アームスの心底楽しげな声と共に、ケンタウロス族は最小5人単位に分かれて魔王の周囲を駆ける。

放たれる黒毒矢の回避に重きを置き、攻撃も致命傷を狙うのではなく時間稼ぎの嫌がらせがメインだ。

馬の脚力を生かし、高速で移動し複数で囲って狙いを絞らせず攪乱する。

魔王レグロッタリエも黒毒矢でどれを狙えばいいか分からず、無駄撃ちが続く。

とはいえ、無傷という訳にはいかない。

黒毒矢がアームスの肩へと刺さる。

「若!?」

「狼狽えるな馬鹿者が!」

アームスは悲鳴に近い部下の叫びを怒鳴りつけた。

彼はナイフを抜くと、躊躇いなく突き刺さった黒毒矢ごと肩肉を切り落とす。

鮮血が空中を舞う。

アームスは機嫌良さげにナイフを投げ捨てながら、アドバイスを飛ばす。

「どうやら毒が回る前に切り落とせば問題無いようだ。オマエら、もし矢が刺さったその部分の肉ごと切り落とせ、腕や足に刺さって抜くのが無理だったら腕や足ごと切断すれば死にはしないぞ!」

あまりに乱暴な対処方法だったが、ケンタウロス族達は誰も彼もが好戦的な笑みを浮かべ声をあげる。

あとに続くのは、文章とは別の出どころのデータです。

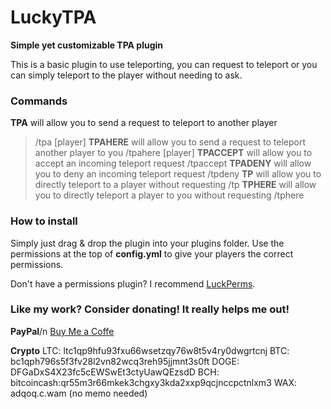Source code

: # LuckyTPA
**Simple yet customizable TPA plugin**

This is a basic plugin to use teleporting, you can request to teleport or you can simply teleport to the player without needing to ask.

### Commands
**TPA** will allow you to send a request to teleport to another player
> /tpa [player]
**TPAHERE** will allow you to send a request to teleport another player to you
> /tpahere [player]
**TPACCEPT** will allow you to accept an incoming teleport request
> /tpaccept
**TPADENY** will allow you to deny an incoming teleport request
> /tpdeny
**TP** will allow you to directly teleport to a player without requesting
> /tp
**TPHERE** will allow you to directly teleport a player to you without requesting
> /tphere

### How to install
Simply just drag & drop the plugin into your plugins folder. Use the permissions at the top of **config.yml** to give your players the correct permissions.

Don't have a permissions plugin? I recommend [LuckPerms](https://luckperms.net).

### Like my work? Consider donating! It really helps me out!

**PayPal**/n
[Buy Me a Coffe](https://bmc.link/tailer)

**Crypto**
LTC: ltc1qp9hfu93fxu66wsetzqy76w8t5v4ry0dwgrtcnj
BTC: bc1qph796s5f3fv28l2vn82wcq3reh95jjmnt3s0ft
DOGE: DFGaDxS4X23fc5cEWSwEt3ctyUawQEzsdD
BCH: bitcoincash:qr55m3r66mkek3chgxy3kda2xxp9qcjnccpctnlxm3
WAX: adqoq.c.wam (no memo needed)

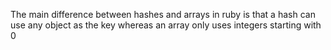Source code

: The main difference between hashes and arrays in ruby is that a hash can use any object as the key whereas an array only uses integers starting with 0
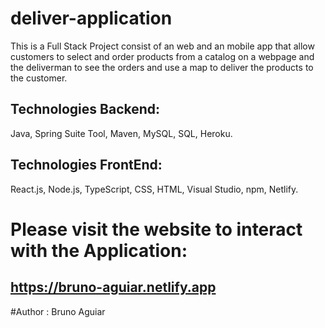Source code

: # deliver-application

This is a Full Stack Project consist of an web and an mobile app that allow customers to select and order products from a catalog on a webpage and the deliverman to see the orders and use a map to deliver the products to the customer.

## Technologies Backend:
Java, Spring Suite Tool, Maven, MySQL, SQL, Heroku.
## Technologies FrontEnd:
React.js, Node.js, TypeScript, CSS, HTML, Visual Studio, npm, Netlify. 





# Please visit the website to interact with the Application: 
## https://bruno-aguiar.netlify.app
#Author : Bruno Aguiar 
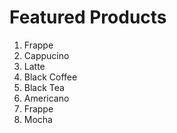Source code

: # Featured Products

1. Frappe 
2. Cappucino
3. Latte
4. Black Coffee
5. Black Tea
6. Americano
7. Frappe
8. Mocha


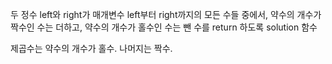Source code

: 두 정수 left와 right가 매개변수
left부터 right까지의 모든 수들 중에서, 약수의 개수가 짝수인 수는 더하고, 
약수의 개수가 홀수인 수는 뺀 수를 return 하도록 solution 함수

제곱수는 약수의 개수가 홀수.
나머지는 짝수.
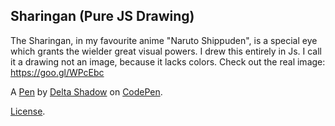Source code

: Sharingan (Pure JS Drawing)
---------------------------
The Sharingan, in my favourite anime "Naruto Shippuden", is a special eye which grants the wielder great visual powers. I drew this entirely in Js. I call it a drawing not an image, because it lacks colors. Check out the real image: https://goo.gl/WPcEbc

A [Pen](https://codepen.io/Delta-Shadow/pen/gGMGmx) by [Delta Shadow](https://codepen.io/Delta-Shadow) on [CodePen](https://codepen.io).

[License](https://codepen.io/Delta-Shadow/pen/gGMGmx/license).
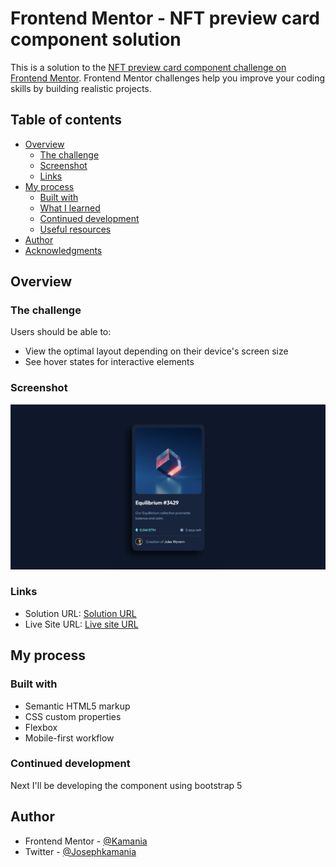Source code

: # Frontend Mentor - NFT preview card component solution

This is a solution to the [NFT preview card component challenge on Frontend Mentor](https://www.frontendmentor.io/challenges/nft-preview-card-component-SbdUL_w0U). Frontend Mentor challenges help you improve your coding skills by building realistic projects. 

## Table of contents

- [Overview](#overview)
  - [The challenge](#the-challenge)
  - [Screenshot](#screenshot)
  - [Links](#links)
- [My process](#my-process)
  - [Built with](#built-with)
  - [What I learned](#what-i-learned)
  - [Continued development](#continued-development)
  - [Useful resources](#useful-resources)
- [Author](#author)
- [Acknowledgments](#acknowledgments)


## Overview

### The challenge

Users should be able to:

- View the optimal layout depending on their device's screen size
- See hover states for interactive elements

### Screenshot

![](screenshot.png)

### Links

- Solution URL: [Solution URL](https://github.com/Kamania/nft-preview-card-component-main)
- Live Site URL: [Live site URL](https://nft-preview-card-component-main-five-livid.vercel.app/)

## My process

### Built with

- Semantic HTML5 markup
- CSS custom properties
- Flexbox
- Mobile-first workflow

### Continued development

Next I'll be developing the component using bootstrap 5


## Author

- Frontend Mentor - [@Kamania](https://www.frontendmentor.io/profile/Kamania)
- Twitter - [@Josephkamania](https://twitter.com/Josephkamania)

『絶死の魔王レグロッタリエ』を相手取り、黒毒矢の乱暴な対処方法を前にしてもその戦意は一向に衰えない。

しかし、彼らは知らない。

絶望に底などないことを――

不意に周囲が暗くなる。

まるで突然、夜が訪れたかのようだった。

この異変には『絶死の魔王レグロッタリエ』も思わず空を見上げてしまう。

ケンタウロス族達も同様だ。

いつの間にか夜が訪れた訳ではない。

空を大きな浮遊物が覆ったたため、地上が暗くなっただけである。

その大きな浮遊物は、羽根の生えた巨大な生物だ。

そんな常識外の飛行生物頭部に、一人の女性が座っていた。

彼女は木製の粗末な椅子を飛行生物頭部に置き、足を組んで当然とばかりに腰を下ろしていた。

女性は 魔人種族(まじんしゅぞく) らしく頭部から羊に似た角がくるりと生え、コウモリのような羽を背負っている。

年齢は20台前半。

冒険者斡旋組合(ギルド) 服に袖を通しているため短大を卒業して、就職した女性社員といった風体だった。

女性――受付嬢さんが妖人大陸へと降臨する。